“Existentialism isn’t so atheistic that it wears itself out showing that God doesn’t exist. Rather, it declares that even if God did exist, that would change nothing… in this sense Existentialism is optimistic, a doctrine of action, and it is plain dishonesty for Christians to make no distinction between their own despair and ours and then to call us despairing.” – Jean-Paul Sartre, Existentialism.
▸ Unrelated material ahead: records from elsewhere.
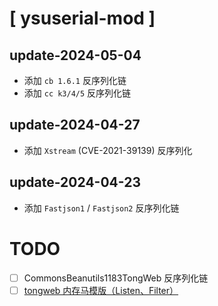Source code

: # [  ysuserial-mod  ]



## update-2024-05-04

 - 添加 `cb 1.6.1` 反序列化链
 - 添加 `cc k3/4/5` 反序列化链


## update-2024-04-27

 - 添加 `Xstream` (CVE-2021-39139) 反序列化

## update-2024-04-23

 - 添加 `Fastjson1` / `Fastjson2` 反序列化链


# TODO
- [ ] CommonsBeanutils1183TongWeb 反序列化链
- [ ] [tongweb 内存马模版（Listen、Filter）](https://github.com/suizhibo/MemShellGene/blob/master/src/main/java/core/memshell/TongWebListenerMemShell.java)
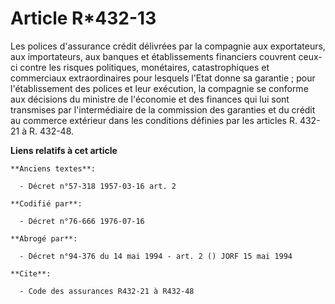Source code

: # Article R*432-13

Les polices d'assurance crédit délivrées par la compagnie aux exportateurs, aux importateurs, aux banques et établissements
financiers couvrent ceux-ci contre les risques politiques, monétaires, catastrophiques et commerciaux extraordinaires pour
lesquels l'Etat donne sa garantie ; pour l'établissement des polices et leur exécution, la compagnie se conforme aux
décisions du ministre de l'économie et des finances qui lui sont transmises par l'intermédiaire de la commission des
garanties et du crédit au commerce extérieur dans les conditions définies par les articles R. 432-21 à R. 432-48.

**Liens relatifs à cet article**

	**Anciens textes**:

	  - Décret n°57-318 1957-03-16 art. 2

	**Codifié par**:

	  - Décret n°76-666 1976-07-16

	**Abrogé par**:

	  - Décret n°94-376 du 14 mai 1994 - art. 2 () JORF 15 mai 1994

	**Cite**:

	  - Code des assurances R432-21 à R432-48
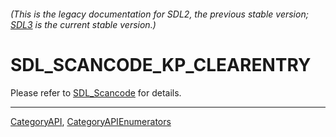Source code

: ###### (This is the legacy documentation for SDL2, the previous stable version; [SDL3](https://wiki.libsdl.org/SDL3/) is the current stable version.)
# SDL_SCANCODE_KP_CLEARENTRY

Please refer to [SDL_Scancode](SDL_Scancode) for details.

----
[CategoryAPI](CategoryAPI), [CategoryAPIEnumerators](CategoryAPIEnumerators)

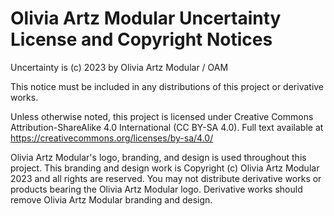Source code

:# Olivia Artz Modular Uncertainty License and Copyright Notices

Uncertainty is (c) 2023 by Olivia Artz Modular / OAM

This notice must be included in any distributions of this project or
derivative works.


Unless otherwise noted, this project is licensed under Creative
   Commons Attribution-ShareAlike 4.0 International
   (CC BY-SA 4.0). Full text available at
   https://creativecommons.org/licenses/by-sa/4.0/

Olivia Artz Modular's logo, branding, and design is used throughout this project. This branding and design work is Copyright (c) Olivia Artz Modular 2023 and all rights are reserved. 
You may not distribute derivative works or products bearing the Olivia Artz 
Modular logo. Derivative works should remove Olivia Artz Modular branding and design.
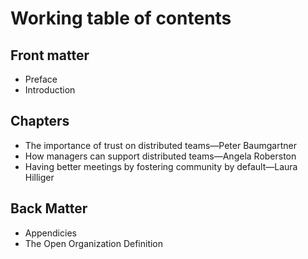 # Working table of contents

## Front matter

- Preface
- Introduction

## Chapters

- The importance of trust on distributed teams—Peter Baumgartner
- How managers can support distributed teams—Angela Roberston
- Having better meetings by fostering community by default—Laura Hilliger

## Back Matter

- Appendicies
- The Open Organization Definition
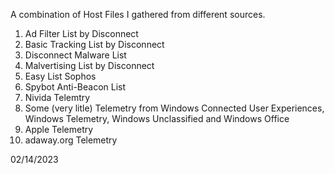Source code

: A combination of Host Files I gathered from different sources.

1. Ad Filter List by Disconnect
2. Basic Tracking List by Disconnect
3. Disconnect Malware List
4. Malvertising List by Disconnect
5. Easy List Sophos
6. Spybot Anti-Beacon List 
7. Nivida Telemtry
8. Some (very litle) Telemetry from Windows Connected User Experiences, Windows Telemetry, Windows Unclassified and Windows Office
9. Apple Telemetry
10. adaway.org Telemetry      
        
          
02/14/2023
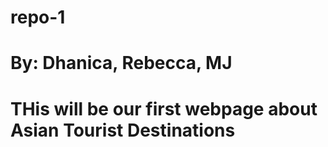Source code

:# repo-1
# By: Dhanica, Rebecca, MJ 
# THis will be our first webpage about Asian Tourist Destinations

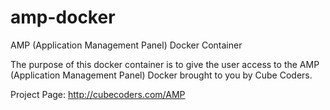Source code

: # amp-docker
AMP (Application Management Panel) Docker Container

The purpose of this docker container is to give the user access to the AMP (Application Management Panel) Docker brought to you by Cube Coders.

Project Page: http://cubecoders.com/AMP
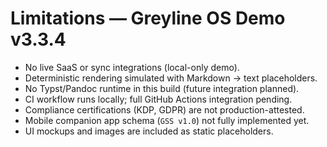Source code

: # Limitations — Greyline OS Demo v3.3.4

- No live SaaS or sync integrations (local-only demo).  
- Deterministic rendering simulated with Markdown → text placeholders.  
- No Typst/Pandoc runtime in this build (future integration planned).  
- CI workflow runs locally; full GitHub Actions integration pending.  
- Compliance certifications (KDP, GDPR) are not production-attested.  
- Mobile companion app schema (`GSS v1.0`) not fully implemented yet.  
- UI mockups and images are included as static placeholders.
In the last few blogs we saw how theologians and people of faith argue God is necessary for human life to be meaningful. First we examined their logical argument that the existence of God affords meaning to human life by virtue of pre-ordained purpose, objective morality, immortality, and ultimacy – none of which they believe applies in the absence of a deity. Then we reviewed typical practical expressions such as living in a community of believers, imitating the life of Christ, consolation for earthly suffering in the afterlife, self-transcendence and the conquest of finitude and ambiguity via religious symbols, and acting so as to merit eternity and the approval of the divine. Today we consider rebuttals to these assertions.
First it is unclear and certainly debatable whether pre-ordained purpose is necessary to a meaningful life. On the one hand, this is not a self-evident principle; take the example of the human eye, which has the purpose to enhance human survival, but is easily repurposed to appreciate art – the latter being arguably of greater importance to human meaning. On the other hand, it is unclear whether a purpose imposed by another is as meaningful as one chosen by oneself.
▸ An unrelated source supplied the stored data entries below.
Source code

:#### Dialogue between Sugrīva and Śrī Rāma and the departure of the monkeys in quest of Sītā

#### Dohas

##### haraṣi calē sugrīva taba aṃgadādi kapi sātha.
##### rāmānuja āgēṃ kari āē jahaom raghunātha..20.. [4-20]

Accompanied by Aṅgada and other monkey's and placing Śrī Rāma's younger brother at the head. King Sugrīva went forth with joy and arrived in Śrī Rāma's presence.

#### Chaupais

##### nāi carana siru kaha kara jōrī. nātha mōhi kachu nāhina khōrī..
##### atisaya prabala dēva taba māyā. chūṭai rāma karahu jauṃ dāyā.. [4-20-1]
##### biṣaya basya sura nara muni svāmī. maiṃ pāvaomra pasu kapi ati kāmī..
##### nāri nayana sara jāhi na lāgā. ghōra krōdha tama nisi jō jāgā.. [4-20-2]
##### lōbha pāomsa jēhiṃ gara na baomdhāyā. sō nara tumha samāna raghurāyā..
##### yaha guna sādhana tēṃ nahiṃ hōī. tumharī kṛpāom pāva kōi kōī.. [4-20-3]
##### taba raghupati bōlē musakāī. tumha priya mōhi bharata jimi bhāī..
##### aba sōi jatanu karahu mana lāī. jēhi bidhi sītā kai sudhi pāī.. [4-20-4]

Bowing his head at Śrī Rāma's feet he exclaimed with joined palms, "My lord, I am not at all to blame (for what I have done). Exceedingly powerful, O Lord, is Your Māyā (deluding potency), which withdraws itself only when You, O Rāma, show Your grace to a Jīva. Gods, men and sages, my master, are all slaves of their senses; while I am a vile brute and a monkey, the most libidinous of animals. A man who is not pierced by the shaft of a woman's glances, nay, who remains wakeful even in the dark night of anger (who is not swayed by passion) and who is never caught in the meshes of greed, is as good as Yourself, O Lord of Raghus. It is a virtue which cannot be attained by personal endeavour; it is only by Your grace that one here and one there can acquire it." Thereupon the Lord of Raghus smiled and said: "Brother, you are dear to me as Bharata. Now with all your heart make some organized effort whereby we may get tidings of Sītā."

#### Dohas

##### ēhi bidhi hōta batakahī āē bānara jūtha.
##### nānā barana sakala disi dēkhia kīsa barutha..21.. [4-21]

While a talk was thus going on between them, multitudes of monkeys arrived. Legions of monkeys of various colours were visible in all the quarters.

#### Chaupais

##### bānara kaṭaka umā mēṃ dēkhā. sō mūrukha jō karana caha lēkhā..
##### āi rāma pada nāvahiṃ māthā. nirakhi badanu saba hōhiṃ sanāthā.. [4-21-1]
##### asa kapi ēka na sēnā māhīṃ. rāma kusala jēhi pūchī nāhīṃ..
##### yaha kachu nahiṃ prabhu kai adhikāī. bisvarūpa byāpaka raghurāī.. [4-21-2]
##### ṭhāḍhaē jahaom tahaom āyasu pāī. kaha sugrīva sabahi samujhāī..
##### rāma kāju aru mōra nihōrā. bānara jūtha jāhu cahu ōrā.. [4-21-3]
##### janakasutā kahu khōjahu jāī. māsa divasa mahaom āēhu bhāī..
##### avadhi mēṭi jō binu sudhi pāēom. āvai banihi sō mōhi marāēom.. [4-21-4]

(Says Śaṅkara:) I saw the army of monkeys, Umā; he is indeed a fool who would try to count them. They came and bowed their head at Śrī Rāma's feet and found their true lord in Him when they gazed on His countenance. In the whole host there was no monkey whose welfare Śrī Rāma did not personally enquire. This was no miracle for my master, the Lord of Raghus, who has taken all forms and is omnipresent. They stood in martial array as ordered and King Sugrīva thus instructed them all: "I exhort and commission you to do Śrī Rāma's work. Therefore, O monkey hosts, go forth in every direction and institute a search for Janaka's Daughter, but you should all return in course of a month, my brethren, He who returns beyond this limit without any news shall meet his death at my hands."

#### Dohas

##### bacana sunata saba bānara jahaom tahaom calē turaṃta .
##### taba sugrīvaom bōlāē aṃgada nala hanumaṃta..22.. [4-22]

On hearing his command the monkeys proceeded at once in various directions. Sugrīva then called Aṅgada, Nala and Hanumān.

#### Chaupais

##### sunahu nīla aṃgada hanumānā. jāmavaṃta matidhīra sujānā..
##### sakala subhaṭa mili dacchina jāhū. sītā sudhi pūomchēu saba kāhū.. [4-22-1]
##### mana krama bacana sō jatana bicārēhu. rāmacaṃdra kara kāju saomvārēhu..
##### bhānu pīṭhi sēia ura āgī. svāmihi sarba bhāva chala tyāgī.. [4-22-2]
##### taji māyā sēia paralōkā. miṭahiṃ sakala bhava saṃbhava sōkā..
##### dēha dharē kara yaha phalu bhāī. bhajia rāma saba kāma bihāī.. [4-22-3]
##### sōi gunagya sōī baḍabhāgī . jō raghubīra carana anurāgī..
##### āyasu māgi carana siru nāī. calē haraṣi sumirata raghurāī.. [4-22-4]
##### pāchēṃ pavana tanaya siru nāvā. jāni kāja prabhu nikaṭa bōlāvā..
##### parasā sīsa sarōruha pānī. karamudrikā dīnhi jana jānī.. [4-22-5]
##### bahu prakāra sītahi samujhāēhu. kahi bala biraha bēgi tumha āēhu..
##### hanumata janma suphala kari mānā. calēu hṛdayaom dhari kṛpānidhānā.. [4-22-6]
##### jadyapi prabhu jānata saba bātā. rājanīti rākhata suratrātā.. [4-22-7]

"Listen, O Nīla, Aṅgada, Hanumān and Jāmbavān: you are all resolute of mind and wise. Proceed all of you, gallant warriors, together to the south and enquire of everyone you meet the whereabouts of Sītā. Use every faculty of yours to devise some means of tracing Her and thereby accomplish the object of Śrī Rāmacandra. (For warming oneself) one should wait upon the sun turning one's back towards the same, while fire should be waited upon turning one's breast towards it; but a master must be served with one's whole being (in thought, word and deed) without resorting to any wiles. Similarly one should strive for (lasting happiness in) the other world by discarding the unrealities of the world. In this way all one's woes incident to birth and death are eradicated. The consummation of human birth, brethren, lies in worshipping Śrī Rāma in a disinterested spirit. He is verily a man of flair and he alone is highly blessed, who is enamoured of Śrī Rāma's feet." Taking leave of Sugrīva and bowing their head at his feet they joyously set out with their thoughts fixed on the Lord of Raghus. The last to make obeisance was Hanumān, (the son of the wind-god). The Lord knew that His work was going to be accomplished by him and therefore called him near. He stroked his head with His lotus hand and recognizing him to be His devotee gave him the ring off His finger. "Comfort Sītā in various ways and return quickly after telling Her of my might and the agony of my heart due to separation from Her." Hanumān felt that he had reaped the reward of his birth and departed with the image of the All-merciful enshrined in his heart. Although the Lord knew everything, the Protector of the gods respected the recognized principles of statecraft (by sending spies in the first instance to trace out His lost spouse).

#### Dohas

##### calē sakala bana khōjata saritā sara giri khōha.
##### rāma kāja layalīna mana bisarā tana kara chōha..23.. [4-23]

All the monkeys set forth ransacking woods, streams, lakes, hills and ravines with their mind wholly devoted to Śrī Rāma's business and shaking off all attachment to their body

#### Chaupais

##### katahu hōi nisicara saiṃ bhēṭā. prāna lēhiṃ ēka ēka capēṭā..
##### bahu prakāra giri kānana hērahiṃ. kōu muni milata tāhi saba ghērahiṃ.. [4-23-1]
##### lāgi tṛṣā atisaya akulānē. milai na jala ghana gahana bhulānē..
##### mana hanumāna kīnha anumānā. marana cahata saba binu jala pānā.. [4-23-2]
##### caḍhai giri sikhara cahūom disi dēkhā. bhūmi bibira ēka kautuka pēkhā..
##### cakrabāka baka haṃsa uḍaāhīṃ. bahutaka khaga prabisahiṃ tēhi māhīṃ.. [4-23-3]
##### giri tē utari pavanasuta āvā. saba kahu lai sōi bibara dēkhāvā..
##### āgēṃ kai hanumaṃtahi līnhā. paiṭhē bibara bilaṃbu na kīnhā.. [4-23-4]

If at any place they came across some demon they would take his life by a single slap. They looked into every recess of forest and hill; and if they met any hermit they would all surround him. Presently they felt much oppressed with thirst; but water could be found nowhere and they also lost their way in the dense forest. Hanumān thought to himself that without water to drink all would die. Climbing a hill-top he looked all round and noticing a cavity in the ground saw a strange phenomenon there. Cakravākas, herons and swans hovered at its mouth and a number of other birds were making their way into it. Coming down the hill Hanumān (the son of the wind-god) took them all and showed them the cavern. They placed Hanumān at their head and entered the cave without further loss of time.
Second is the question of morality. It appears doubtful that morality is determined by the divine – take slavery, which is condoned in the Bible, but seems intrinsically wrong. Morality it turns out can be derived through reason as argued by Immanuel Kant or defined by a species as is asserted by humanists. If there is a God, it seems likely that His goodness is not affirmed by the assertion that all his acts are by definition moral, but rather that in His perfection, he acts in a way that is always morally correct by some extra-divine objective criteria. God’s choice to do logically unethical acts would not impart moral goodness upon them: it seems equally evil for God to needlessly blind baby animals as for humans to do so.
Next, while immortality may increase the hope of meaningful existence, it is not immediately evident that immortality is essential to it. This involves some complex arguments that we will address later, but as an example, if the last two living members of a species have offspring from which the species is renewed, it seems their existence is utterly meaningful despite their own eventual deaths. And if only humans are immortal, then all other living things become meaningless by definition as does arguably the universe itself. This does not even address the doubtfulness of human immortality and the problems with it as discussed in the section on Death and Immortality on this site.